►
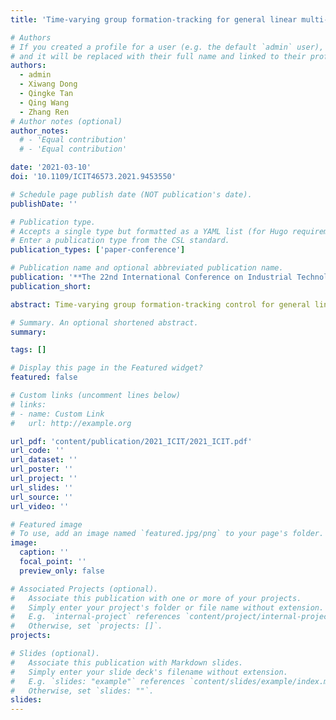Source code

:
 ```yaml
---
title: 'Time-varying group formation-tracking for general linear multi-agent systems with switching topologies and time-varying delays'

# Authors
# If you created a profile for a user (e.g. the default `admin` user), write the username (folder name) here
# and it will be replaced with their full name and linked to their profile.
authors:
  - admin
  - Xiwang Dong
  - Qingke Tan
  - Qing Wang
  - Zhang Ren
# Author notes (optional)
author_notes:
  # - 'Equal contribution'
  # - 'Equal contribution'

date: '2021-03-10'
doi: '10.1109/ICIT46573.2021.9453550'

# Schedule page publish date (NOT publication's date).
publishDate: ''

# Publication type.
# Accepts a single type but formatted as a YAML list (for Hugo requirements).
# Enter a publication type from the CSL standard.
publication_types: ['paper-conference']

# Publication name and optional abbreviated publication name.
publication: '**The 22nd International Conference on Industrial Technology (ICIT)**'
publication_short: 

abstract: Time-varying group formation-tracking control for general linear multi-agent systems with switching topologies and varying time delays is studied in this paper. Due to the deferent effects in coordinated problem, the agents in group formation-tracking are divided into two roles, leaders and followers, respectively. The followers are allowed to achieve the expected subgroup formation and, in the meantime, tracking the trajectory of the leaders in each group. Firstly, utilizing the neighboring information, the observers is proposed for each follower to estimate the leader’s state in the subgroup. Based on the transformed of the estimated error and Lyapunov theory, the effectiveness of the proposed observer is proven. Secondly, by incorporating the state observer in the formation-tracking protocol, the novel controller is put forward to solve the group formation-tracking problem under the influence of both time-varying delays and switching networks. Then, an algorithm to determine the gain matrix is presented, and the convergence the of group formation error is also demonstrated. Finally, a numerical simulation result is given to verify the practical of the theoretical results.

# Summary. An optional shortened abstract.
summary: 

tags: []

# Display this page in the Featured widget?
featured: false

# Custom links (uncomment lines below)
# links:
# - name: Custom Link
#   url: http://example.org

url_pdf: 'content/publication/2021_ICIT/2021_ICIT.pdf'
url_code: ''
url_dataset: ''
url_poster: ''
url_project: ''
url_slides: ''
url_source: ''
url_video: ''

# Featured image
# To use, add an image named `featured.jpg/png` to your page's folder.
image:
  caption: ''
  focal_point: ''
  preview_only: false

# Associated Projects (optional).
#   Associate this publication with one or more of your projects.
#   Simply enter your project's folder or file name without extension.
#   E.g. `internal-project` references `content/project/internal-project/index.md`.
#   Otherwise, set `projects: []`.
projects:

# Slides (optional).
#   Associate this publication with Markdown slides.
#   Simply enter your slide deck's filename without extension.
#   E.g. `slides: "example"` references `content/slides/example/index.md`.
#   Otherwise, set `slides: ""`.
slides: 
---
```


<!-- {{% callout note %}}
Click the _Cite_ button above to demo the feature to enable visitors to import publication metadata into their reference management software.
{{% /callout %}}

{{% callout note %}}
Create your slides in Markdown - click the _Slides_ button to check out the example.
{{% /callout %}}

Add the publication's **full text** or **supplementary notes** here. You can use rich formatting such as including [code, math, and images](https://docs.hugoblox.com/content/writing-markdown-latex/). -->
◄
• Activity: Reproduce each line of the records in which the string "their" appears.

• Exercise answer:
# and it will be replaced with their full name and linked to their profile.
Click the _Cite_ button above to demo the feature to enable visitors to import publication metadata into their reference management software.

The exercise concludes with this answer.